• Exercise objective: Set down exactly, from the records below, the line with "to this plane.*" through the line with "moment of peace.*", and nothing else.

(Saved data entries)

- Opening Delimiter -

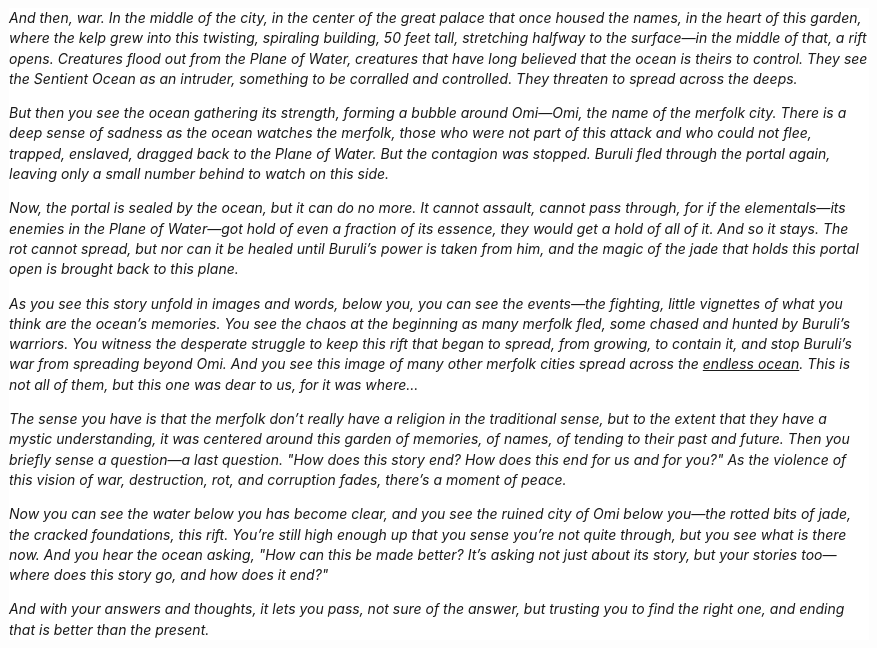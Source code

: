 *And then, war. In the middle of the city, in the center of the great palace that once housed the names, in the heart of this garden, where the kelp grew into this twisting, spiraling building, 50 feet tall, stretching halfway to the surface—in the middle of that, a rift opens. Creatures flood out from the Plane of Water, creatures that have long believed that the ocean is theirs to control. They see the Sentient Ocean as an intruder, something to be corralled and controlled. They threaten to spread across the deeps.*

*But then you see the ocean gathering its strength, forming a bubble around Omi—Omi, the name of the merfolk city. There is a deep sense of sadness as the ocean watches the merfolk, those who were not part of this attack and who could not flee, trapped, enslaved, dragged back to the Plane of Water. But the contagion was stopped. Buruli fled through the portal again, leaving only a small number behind to watch on this side.*

*Now, the portal is sealed by the ocean, but it can do no more. It cannot assault, cannot pass through, for if the elementals—its enemies in the Plane of Water—got hold of even a fraction of its essence, they would get a hold of all of it. And so it stays. The rot cannot spread, but nor can it be healed until Buruli’s power is taken from him, and the magic of the jade that holds this portal open is brought back to this plane.*

*As you see this story unfold in images and words, below you, you can see the events—the fighting, little vignettes of what you think are the ocean’s memories. You see the chaos at the beginning as many merfolk fled, some chased and hunted by Buruli’s warriors. You witness the desperate struggle to keep this rift that began to spread, from growing, to contain it, and stop Buruli’s war from spreading beyond Omi. And you see this image of many other merfolk cities spread across the [endless ocean](<../../../gazetteer/endless-ocean.md>). This is not all of them, but this one was dear to us, for it was where...*

*The sense you have is that the merfolk don’t really have a religion in the traditional sense, but to the extent that they have a mystic understanding, it was centered around this garden of memories, of names, of tending to their past and future. Then you briefly sense a question—a last question. "How does this story end? How does this end for us and for you?" As the violence of this vision of war, destruction, rot, and corruption fades, there’s a moment of peace.*

*Now you can see the water below you has become clear, and you see the ruined city of Omi below you—the rotted bits of jade, the cracked foundations, this rift. You’re still high enough up that you sense you’re not quite through, but you see what is there now. And you hear the ocean asking, "How can this be made better? It’s asking not just about its story, but your stories too—where does this story go, and how does it end?"*

*And with your answers and thoughts, it lets you pass, not sure of the answer, but trusting you to find the right one, and ending that is better than the present.*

- Closing Delimiter -

• Solution to the problem:
*Now, the portal is sealed by the ocean, but it can do no more. It cannot assault, cannot pass through, for if the elementals—its enemies in the Plane of Water—got hold of even a fraction of its essence, they would get a hold of all of it. And so it stays. The rot cannot spread, but nor can it be healed until Buruli’s power is taken from him, and the magic of the jade that holds this portal open is brought back to this plane.*

*As you see this story unfold in images and words, below you, you can see the events—the fighting, little vignettes of what you think are the ocean’s memories. You see the chaos at the beginning as many merfolk fled, some chased and hunted by Buruli’s warriors. You witness the desperate struggle to keep this rift that began to spread, from growing, to contain it, and stop Buruli’s war from spreading beyond Omi. And you see this image of many other merfolk cities spread across the [endless ocean](<../../../gazetteer/endless-ocean.md>). This is not all of them, but this one was dear to us, for it was where...*

*The sense you have is that the merfolk don’t really have a religion in the traditional sense, but to the extent that they have a mystic understanding, it was centered around this garden of memories, of names, of tending to their past and future. Then you briefly sense a question—a last question. "How does this story end? How does this end for us and for you?" As the violence of this vision of war, destruction, rot, and corruption fades, there’s a moment of peace.*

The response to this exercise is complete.